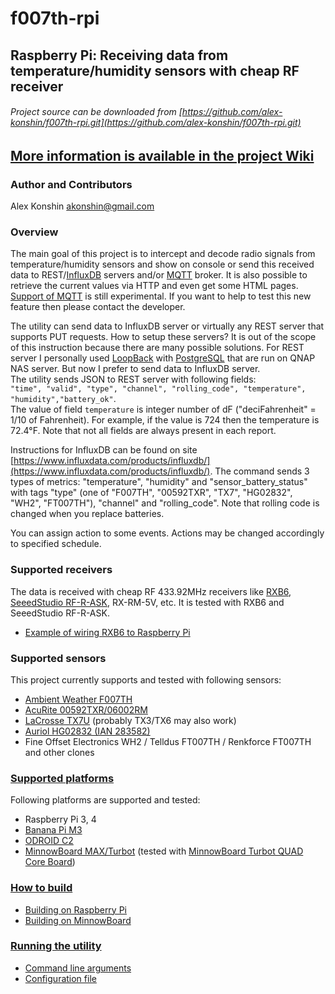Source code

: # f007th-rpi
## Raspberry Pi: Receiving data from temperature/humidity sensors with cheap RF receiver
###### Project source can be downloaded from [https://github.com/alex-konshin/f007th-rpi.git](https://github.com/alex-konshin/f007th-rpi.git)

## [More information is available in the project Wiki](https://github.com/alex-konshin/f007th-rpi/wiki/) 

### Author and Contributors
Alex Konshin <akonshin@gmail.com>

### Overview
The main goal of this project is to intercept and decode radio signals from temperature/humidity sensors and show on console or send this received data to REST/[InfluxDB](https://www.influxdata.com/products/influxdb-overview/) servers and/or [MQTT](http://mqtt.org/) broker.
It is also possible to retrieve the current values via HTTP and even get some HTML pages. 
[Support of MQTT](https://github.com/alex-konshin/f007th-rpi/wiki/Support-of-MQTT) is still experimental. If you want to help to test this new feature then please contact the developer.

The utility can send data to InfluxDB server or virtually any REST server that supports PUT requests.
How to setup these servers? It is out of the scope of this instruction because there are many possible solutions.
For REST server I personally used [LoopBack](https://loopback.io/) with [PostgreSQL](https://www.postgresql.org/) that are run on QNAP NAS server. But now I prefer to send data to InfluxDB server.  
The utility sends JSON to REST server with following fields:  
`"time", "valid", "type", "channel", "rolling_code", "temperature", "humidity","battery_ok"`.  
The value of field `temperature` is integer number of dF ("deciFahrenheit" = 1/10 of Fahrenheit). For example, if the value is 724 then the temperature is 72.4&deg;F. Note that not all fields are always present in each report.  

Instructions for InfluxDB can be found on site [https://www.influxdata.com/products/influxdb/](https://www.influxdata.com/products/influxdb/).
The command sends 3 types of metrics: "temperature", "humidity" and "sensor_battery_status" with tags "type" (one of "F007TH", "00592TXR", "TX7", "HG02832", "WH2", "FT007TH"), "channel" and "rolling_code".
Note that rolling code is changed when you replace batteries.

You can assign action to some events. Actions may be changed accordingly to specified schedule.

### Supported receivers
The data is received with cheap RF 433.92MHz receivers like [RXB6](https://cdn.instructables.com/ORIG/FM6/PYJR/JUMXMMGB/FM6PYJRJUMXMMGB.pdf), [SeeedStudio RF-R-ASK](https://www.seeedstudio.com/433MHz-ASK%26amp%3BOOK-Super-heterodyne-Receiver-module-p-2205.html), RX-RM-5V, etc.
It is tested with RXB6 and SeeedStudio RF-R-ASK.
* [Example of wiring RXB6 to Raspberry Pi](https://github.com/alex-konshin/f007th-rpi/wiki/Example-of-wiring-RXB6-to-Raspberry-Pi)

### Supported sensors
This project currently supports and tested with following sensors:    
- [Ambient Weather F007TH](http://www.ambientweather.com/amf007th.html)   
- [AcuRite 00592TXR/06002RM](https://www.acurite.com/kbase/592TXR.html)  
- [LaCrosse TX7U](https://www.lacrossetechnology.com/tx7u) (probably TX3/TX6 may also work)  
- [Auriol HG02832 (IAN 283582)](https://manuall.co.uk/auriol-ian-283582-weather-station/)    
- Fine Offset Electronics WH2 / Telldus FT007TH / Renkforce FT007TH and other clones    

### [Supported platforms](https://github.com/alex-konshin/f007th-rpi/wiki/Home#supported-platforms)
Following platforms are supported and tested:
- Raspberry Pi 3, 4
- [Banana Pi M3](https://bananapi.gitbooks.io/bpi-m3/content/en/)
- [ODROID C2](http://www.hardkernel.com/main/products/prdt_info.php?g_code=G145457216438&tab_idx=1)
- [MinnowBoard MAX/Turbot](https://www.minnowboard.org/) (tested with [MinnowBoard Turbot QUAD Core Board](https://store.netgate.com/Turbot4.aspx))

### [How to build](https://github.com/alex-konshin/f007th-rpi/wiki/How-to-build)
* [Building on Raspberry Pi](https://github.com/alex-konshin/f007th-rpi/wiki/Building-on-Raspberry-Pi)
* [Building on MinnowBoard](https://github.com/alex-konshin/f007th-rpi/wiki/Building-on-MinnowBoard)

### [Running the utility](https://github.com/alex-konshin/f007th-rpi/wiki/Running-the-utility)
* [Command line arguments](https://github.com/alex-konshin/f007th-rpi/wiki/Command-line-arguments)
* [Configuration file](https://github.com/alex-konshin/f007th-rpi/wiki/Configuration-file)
----------------------------------------
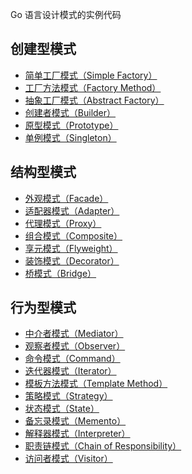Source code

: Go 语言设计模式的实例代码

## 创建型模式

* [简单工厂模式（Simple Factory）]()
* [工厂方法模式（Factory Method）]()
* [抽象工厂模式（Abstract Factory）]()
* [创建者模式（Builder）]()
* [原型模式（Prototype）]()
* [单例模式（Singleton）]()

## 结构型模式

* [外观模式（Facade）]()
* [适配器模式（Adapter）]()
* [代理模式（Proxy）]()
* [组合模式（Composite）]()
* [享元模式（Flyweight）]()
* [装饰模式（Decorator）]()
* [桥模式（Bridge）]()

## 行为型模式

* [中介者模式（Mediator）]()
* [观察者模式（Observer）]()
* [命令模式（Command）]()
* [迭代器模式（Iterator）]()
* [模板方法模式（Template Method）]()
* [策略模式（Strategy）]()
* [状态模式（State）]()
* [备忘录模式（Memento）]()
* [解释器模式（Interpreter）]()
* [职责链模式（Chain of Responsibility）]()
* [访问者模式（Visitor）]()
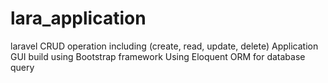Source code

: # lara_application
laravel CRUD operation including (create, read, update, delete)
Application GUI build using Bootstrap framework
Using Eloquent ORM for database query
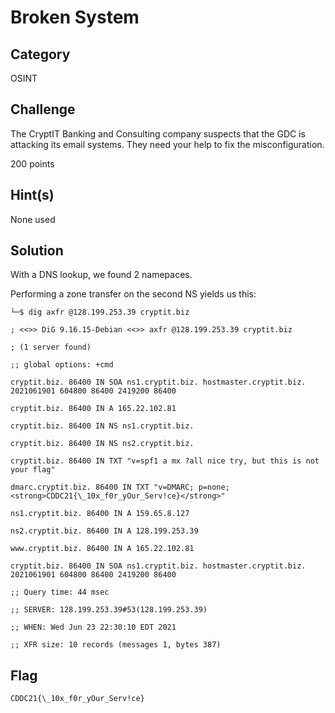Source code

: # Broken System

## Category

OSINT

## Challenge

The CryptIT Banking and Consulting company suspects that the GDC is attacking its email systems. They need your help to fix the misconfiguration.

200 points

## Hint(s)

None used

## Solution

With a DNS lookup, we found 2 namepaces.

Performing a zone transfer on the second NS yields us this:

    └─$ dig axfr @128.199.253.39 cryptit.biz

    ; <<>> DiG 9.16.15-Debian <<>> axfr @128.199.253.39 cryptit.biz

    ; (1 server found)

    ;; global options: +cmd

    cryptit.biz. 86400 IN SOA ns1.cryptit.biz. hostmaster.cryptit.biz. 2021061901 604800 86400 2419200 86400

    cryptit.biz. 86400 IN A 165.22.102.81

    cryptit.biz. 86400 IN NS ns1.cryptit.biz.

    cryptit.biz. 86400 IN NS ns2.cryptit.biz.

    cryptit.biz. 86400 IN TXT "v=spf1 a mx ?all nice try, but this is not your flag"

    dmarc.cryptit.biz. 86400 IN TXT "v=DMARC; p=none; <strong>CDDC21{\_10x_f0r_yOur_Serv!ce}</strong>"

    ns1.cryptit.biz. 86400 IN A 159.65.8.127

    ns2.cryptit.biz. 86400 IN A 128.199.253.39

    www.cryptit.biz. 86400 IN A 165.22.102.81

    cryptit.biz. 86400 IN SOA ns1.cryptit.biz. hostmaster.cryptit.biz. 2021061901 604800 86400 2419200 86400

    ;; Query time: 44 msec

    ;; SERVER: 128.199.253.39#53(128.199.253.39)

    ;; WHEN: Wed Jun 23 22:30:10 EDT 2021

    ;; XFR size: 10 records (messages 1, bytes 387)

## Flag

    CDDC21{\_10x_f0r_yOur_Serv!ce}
----------------------------------------
[About this task]: Pull together all lines from the data that mention the word "then".

[Answer for this exercise]:
[Support of MQTT](https://github.com/alex-konshin/f007th-rpi/wiki/Support-of-MQTT) is still experimental. If you want to help to test this new feature then please contact the developer.
The value of field `temperature` is integer number of dF ("deciFahrenheit" = 1/10 of Fahrenheit). For example, if the value is 724 then the temperature is 72.4&deg;F. Note that not all fields are always present in each report.  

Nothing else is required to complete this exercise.